より重篤な症状としては、免疫不全と神経症状を挙げることができます。チェディアック・東症候群では、通常は問題にならないような病原体に対して感染症状を発症するようになり、特に呼吸器や皮膚に感染をきたすようになります。また、血小板の機能異常を伴うこともあるため、軽度の外傷においても容易に出血によるあざを生じたり、鼻血などの出血が止まりにくかったりすることがあります。

神経系の症状は年齢を経るにつれて徐々に明らかになってきます。症状としては、歩行がふらつく小脳失調や手足の感覚異常、けいれんなどを認めるようになります。

病気の経過中には、家族性血球貪食(どんしょく)性リンパ組織球症と呼ばれ、ウイルス感染などをきっかけとして症状が急激に増悪する状態となることもあります。この段階になると凝固障害、多臓器障害を発症し、死に至ることもあります。

検査・診断

チェディアック・東症候群では、血液中の血球成分の機能や形態を観察することから診断がされます。具体的には、白血球中に大きな顆粒が存在することを確認します。また白血球には、「NK細胞」や「細胞障害性T細胞」と呼ばれるものが存在していますが、これら細胞の機能が低下していることを確認します。

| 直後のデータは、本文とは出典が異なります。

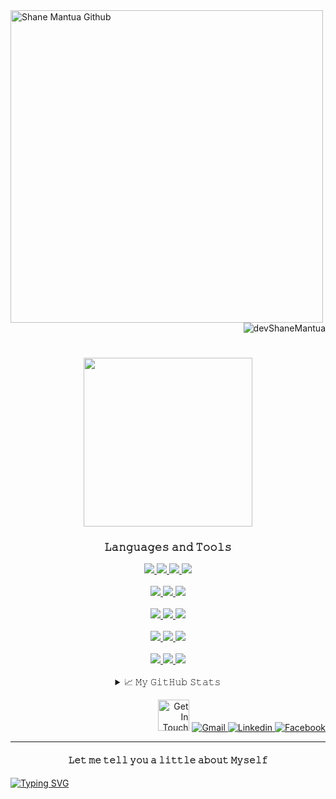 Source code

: <a href="https://shanedelmoiramantua.netlify.app/" target="_blank">
  <img  align="left"  width="500" src="https://res.cloudinary.com/di0no2myu/image/upload/v1655957519/YouCut_20220623_114529691_AdobeExpress_r8sft3.gif"       alt="Shane Mantua Github"  >
</a>

<p align="right"> <img src="https://komarev.com/ghpvc/?username=devShaneMantua&style=plastic&color=ff69b4" alt="devShaneMantua"/> </p>

<h1 align="center">
  <a href="mailto:shanemworkacc@gmail.com" target="_blank">
  <img src="https://img.wattpad.com/b0c222065fa2a1088502fb9d9b07fcba02d898da/68747470733a2f2f73332e616d617a6f6e6177732e636f6d2f776174747061642d6d656469612d736572766963652f53746f7279496d6167652f30726f644f76525f4937435065513d3d2d3838383230323830342e313631303634646636343664643832633537313333343033333039372e676966" width="270"/>
</a>
</h1>

<div align="center">
<h3>𝙻𝚊𝚗𝚐𝚞𝚊𝚐𝚎𝚜 𝚊𝚗𝚍 𝚃𝚘𝚘𝚕𝚜</h3>

<!--https://github.com/Ileriayo/markdown-badges?tab=readme-ov-file#-languages-->

<div>
   <!-- React -->
 <a href="https://github.com/devShaneMantua/Strans-bankapp_website.git" target="_blank">
    <img src="https://img.shields.io/badge/react%20-%2320232a.svg?&style=for-the-badge&logo=react&logoColor=%2361DAFB"/>
 </a>
   
   <!-- HTML -->
 <a href="https://github.com/devShaneMantua/Shane-Bookstore.git" target="_blank">
    <img src="https://img.shields.io/badge/html5%20-%23E34F26.svg?&style=for-the-badge&logo=html5&logoColor=black"/>
 </a>

   <!-- CSS -->
 <a href="https://github.com/devShaneMantua/ShaneM-Portfolio.git" target="_blank">
    <img src="https://img.shields.io/badge/css3%20-%231572B6.svg?&style=for-the-badge&logo=css3&logoColor=black"/>
 </a>

 <!-- Styled Components -->
 <a href="https://github.com/devShaneMantua?tab=repositories" target="_blank">
    <img src="https://img.shields.io/badge/-Styled Components-DB7093?.svg?&style=for-the-badge&logo=styled components&logoColor=black"/>
 </a>

</div>

<br>

<div>
  <!-- JavaScript -->
 <a href="https://github.com/devShaneMantua/Strans-bankapp_website.git" target="_blank">
    <img src="https://img.shields.io/badge/-javascript-F7DF1E?.svg?&style=for-the-badge&logo=javascript&logoColor=black"/>
 </a>

  <!-- Python -->
 <a href="https://github.com/devShaneMantua?tab=repositories" target="_blank">
    <img src="https://img.shields.io/badge/-python-3776AB?.svg?&style=for-the-badge&logo=python&logoColor=black"/>
 </a>
 
  <!--C -->
 <a href="https://github.com/devShaneMantua?tab=repositories" target="_blank">
    <img src="https://img.shields.io/badge/c-%2300599C.svg?style=for-the-badge&logo=c&logoColor=black"/>
 </a>
</div>

<br>

<div>
  
  <!-- MySQL -->
  <a href="https://github.com/devShaneMantua?tab=repositories" target="_blank">
      <img src="https://img.shields.io/badge/mysql-4479A1.svg?style=for-the-badge&logo=mysql&logoColor=black"/>
  </a>
  
  <!-- SQLite -->
  <a href="https://github.com/devShaneMantua?tab=repositories" target="_blank">
      <img src="https://img.shields.io/badge/sqlite-%2307405e.svg?style=for-the-badge&logo=sqlite&logoColor=black"/>
  </a>
  
  <!-- MongoDB -->
  <a href="https://github.com/devShaneMantua?tab=repositories" target="_blank">
      <img src="https://img.shields.io/badge/MongoDB-%234ea94b.svg?style=for-the-badge&logo=mongodb&logoColor=black"/>
  </a>
  
</div>

<br>

<div>

  <!-- Bootstrap -->
 <a href="https://github.com/devShaneMantua/Bootstrap-Cheatsheet.git" target="_blank">
    <img src="https://img.shields.io/badge/-bootstrap-7952B3?.svg?&style=for-the-badge&logo=bootstrap&logoColor=black"/>
 </a>
 
  <!-- Tailwind -->
 <a href="https://github.com/devShaneMantua/Facebook-UI-clone.git" target="_blank">
    <img src="https://img.shields.io/badge/-tailwind css-06B6D4?.svg?&style=for-the-badge&logo=tailwind css&logoColor=black"/>
 </a>

 <!-- Framer Motion -->
 <a href="https://github.com/devShaneMantua?tab=repositories" target="_blank">
    <img src="https://img.shields.io/badge/Framer Motion%20-%236004ff.svg?&style=for-the-badge&logo=framer motion&logoColor=black"/>
 </a>
</div>

<br>

<div>
  <!-- Figma -->
  <a href="https://github.com/devShaneMantua?tab=repositories" target="_blank">
      <img src="https://img.shields.io/badge/figma-%23F24E1E.svg?style=for-the-badge&logo=figma&logoColor=white"/>
  </a>
  
  <!-- Framer -->
  <a href="https://github.com/devShaneMantua?tab=repositories" target="_blank">
      <img src="https://img.shields.io/badge/Framer-grey?style=for-the-badge&logo=framer&logoColor=black"/>
  </a>
  
  <!-- Canva -->
  <a href="https://github.com/devShaneMantua?tab=repositories" target="_blank">
      <img src="https://img.shields.io/badge/Canva-%2300C4CC.svg?style=for-the-badge&logo=Canva&logoColor=black"/>
  </a>
 
</div>

<!--
<div>
  <a href="https://github.com/devShaneMantua?tab=repositories" target="_blank">
      <img src=""/>
  </a>
</div> 
-->


  
<br>
  
<details>
  <summary>📈 𝙼𝚢 𝙶𝚒𝚝𝙷𝚞𝚋 𝚂𝚝𝚊𝚝𝚜</summary>
  <br>
  <p align="center"> <img alt="Shane Del Moira GitHub Stats" src="https://github-readme-stats.vercel.app/api?username=devshanemantua&show_icons=true&theme=radical" />
</details> 
  
</div>


<p align="right">
    <img  width="50" src="https://media4.giphy.com/media/UrCybfHo3r1kmTZfJR/giphy.gif?cid=790b7611f4da43712867874599f73b1660d0440c068b1c43&rid=giphy.gif&ct=s"  alt="Get In Touch"  />
        <!-- Gmail -->
        <a href="mailto:shanemworkacc@gmail.com" target="_blank"><img alt="Gmail"
                src="https://img.shields.io/badge/-Gmail-EA4335?style=flat-square&logo=Gmail&logoColor=white">
        </a>
        <!-- Linkedin -->
        <a href="https://www.linkedin.com/in/ShanedelmoiraMantua" target="_blank"><img alt="Linkedin"
                src="https://img.shields.io/badge/-Linkedin-0A66C2?style=flat-square&logo=Linkedin&logoColor=white">
        </a>
        <!-- Facebook -->
        <a href="https://www.facebook.com/shanedelmoira.mantua.7" target="_blank"><img alt="Facebook"
                src="https://img.shields.io/badge/-Facebook-1877F2?style=flat-square&logo=Facebook&logoColor=white">
        </a>
 </p>

---
<!--https://readme-typing-svg.demolab.com/demo/?duration=800&pause=502&color=00FF00&vCenter=true&multiline=true&width=620&height=400&lines=%F0%9F%99%8B%E2%80%8D%E2%99%80%EF%B8%8F+Hi%2C+My+name+is+Shane+Del+Moira+Santia%C3%B1ez+Mantua;%F0%9F%93%85+February+14%2C+2005;%F0%9F%8E%93+IT+Student;%F0%9F%92%BB+Web+Developer+%26+Programmer;%F0%9F%8E%A8+Web+%26+SaaS+Designer;%F0%9F%9A%80+Future+SaaS+Founder+%26+SaaS+Design+Agency+Founder;%F0%9F%8E%AF+Aiming+to+make+an+impact+in+the+SaaS+world;%F0%9F%98%8D+Big+fan+of+Manhwa;%F0%9F%8C%B1+Constantly+improving+myself;+%E2%99%A1%E2%88%A9%2C%2C%2C%2C%2C%E2%88%A9;+(%E2%80%9E%E2%80%A2+%D6%8A+%E2%80%A2%E2%80%9E)+%E2%99%A1;%E2%80%8E+;%E2%8A%B9+%E0%A3%AA+%EF%B9%8F%F0%93%8A%9D%EF%B9%8F%F0%93%82%81%EF%B9%8F%E2%8A%B9+%E0%A3%AA+%CB%96)-->


<h4 align="center">𝙻𝚎𝚝 𝚖𝚎 𝚝𝚎𝚕𝚕 𝚢𝚘𝚞 𝚊 𝚕𝚒𝚝𝚝𝚕𝚎 𝚊𝚋𝚘𝚞𝚝 𝙼𝚢𝚜𝚎𝚕𝚏</h4>
  <p align="left">
    <a href="https://git.io/typing-svg"><img src="https://readme-typing-svg.demolab.com?font=Fira+Code&duration=800&pause=502&color=00FF00&vCenter=true&multiline=true&width=620&height=400&lines=%F0%9F%99%8B%E2%80%8D%E2%99%80%EF%B8%8F+Hi%2C+My+name+is+Shane+Del+Moira+Santia%C3%B1ez+Mantua;%F0%9F%93%85+February+14%2C+2005;%F0%9F%8E%93+IT+Student;%F0%9F%92%BB+Web+Developer+%26+Programmer;%F0%9F%8E%A8+Web+%26+SaaS+Designer;%F0%9F%9A%80+Future+SaaS+Founder+%26+SaaS+Design+Agency+Founder;%F0%9F%8E%AF+Aiming+to+make+an+impact+in+the+SaaS+world;%F0%9F%98%8D+Big+fan+of+Manhwa;%F0%9F%8C%B1+Constantly+improving+myself;+%E2%99%A1%E2%88%A9%2C%2C%2C%2C%2C%E2%88%A9;+(%E2%80%9E%E2%80%A2+%D6%8A+%E2%80%A2%E2%80%9E)+%E2%99%A1;%E2%80%8E+;%E2%8A%B9+%E0%A3%AA+%EF%B9%8F%F0%93%8A%9D%EF%B9%8F%F0%93%82%81%EF%B9%8F%E2%8A%B9+%E0%A3%AA+%CB%96)" alt="Typing SVG" /></a>
  </p>

<!--
      <img src="https://readme-typing-svg.herokuapp.com?font=Exo+2&duration=3000&color=39FF14&multiline=true&width=900&height=310&lines=%F0%9F%91%A9+She%2FHer;%F0%9F%A4%94+My+name+is+Shane+Del+Moira+Santia%C3%B1ez+Mantua+but+everyone+calls+me+Shen;%F0%9F%A4%93+A+Passionate+Front-end+web+developer+from+the+Philippines;%F0%9F%92%BB+Aiming+to+become+a+Full+stack+developer+and+Senior+web+developer;%F0%9F%92%BC+Only+rest+when+most+of+the+work+is+done+;%F0%9F%92%96+I'm+more+into+CSS+than+JavaScript+;%F0%9F%8E%93+Graduating+Senior+High+School+soon;%F0%9F%98%8D+A+night+owl+person+who+loves+Anime+and+Webtoon;++++%7B%5C__%2F%7D+;++++(%EF%BD%A1%E2%80%A2%CC%80%E1%B4%97-)%E2%9C%A7++congrats+reaching+to+the+end;++++%2F+%3E%E2%98%95+here+have+some+coffee;Now+you+know+me+Stranger" alt="About Me"/>

-->
 
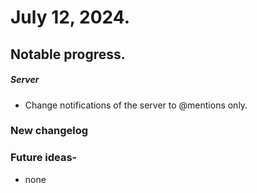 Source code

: 
# July 12, 2024.

## Notable progress.

##### Server

- Change notifications of the server to @mentions only.

### New changelog

### Future ideas- 
- none
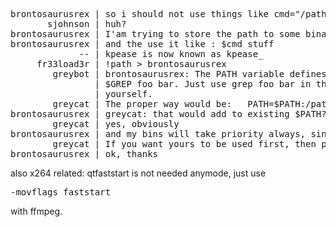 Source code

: <pre>brontosaurusrex | so i should not use things like cmd="/path/to/command", whats the proper way?                                      
       sjohnson | huh?                                                                                                               
brontosaurusrex | I'am trying to store the path to some binary                                                                       
brontosaurusrex | and the use it like : $cmd stuff                                                                                   
             -- | kpease is now known as kpease_                                                                                     
     fr33load3r | !path > brontosaurusrex                                                                                            
        greybot | brontosaurusrex: The PATH variable defines where your commands are. Don't do stupid things like GREP=/usr/bin/grep;
                | $GREP foo bar. Just use grep foo bar in the first place. If you aren't sure what your PATH contains, set it        
                | yourself.                                                                                                          
        greycat | The proper way would be:   PATH=$PATH:/path/to                                                                     
brontosaurusrex | greycat: that would add to existing $PATH?                                                                         
        greycat | yes, obviously                                                                                                     
brontosaurusrex | and my bins will take priority always, since they are last set?                                                    
        greycat | If you want yours to be used first, then put it at the front, not the end.   PATH=/path/to:$PATH                   
brontosaurusrex | ok, thanks    </pre>

also x264 related: qtfaststart is not needed anymode, just use

<pre>-movflags faststart </pre>

with ffmpeg.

また、チェディアック・東症候群は、CHS1/LYSTと呼ばれる遺伝子に異常が存在することが原因で発症します。そのため、この遺伝子異常を確認するための遺伝子検査が行われることもあります。

治療

チェディアック・東症候群では、致死的になりうる免疫不全に対しての対応が重要になります。感染症を繰り返すことになるため、感染症を発症したときには適宜、抗生物質などの薬剤を投与することが重要になります。また、免疫不全は血球系の異常であるため、異常な血球と正常な血球を入れ替えることが根本的な治療法になります。したがって、チェディアック・東症候群では「造血幹細胞移植」が選択されることになります。

しかし、造血幹細胞移植を行っても、色素や神経の症状が治まる訳ではありません。色素低下に関連した光過敏症に対しては、帽子をかぶる、光を極力避けるなどの紫外線対策が必要です。神経系の症状についても支持療法が中心となり、たとえば、けいれんを発症するようであれば抗けいれん薬が適応となります。歩行のふらつきが強い場合には、車いすの使用なども検討されます。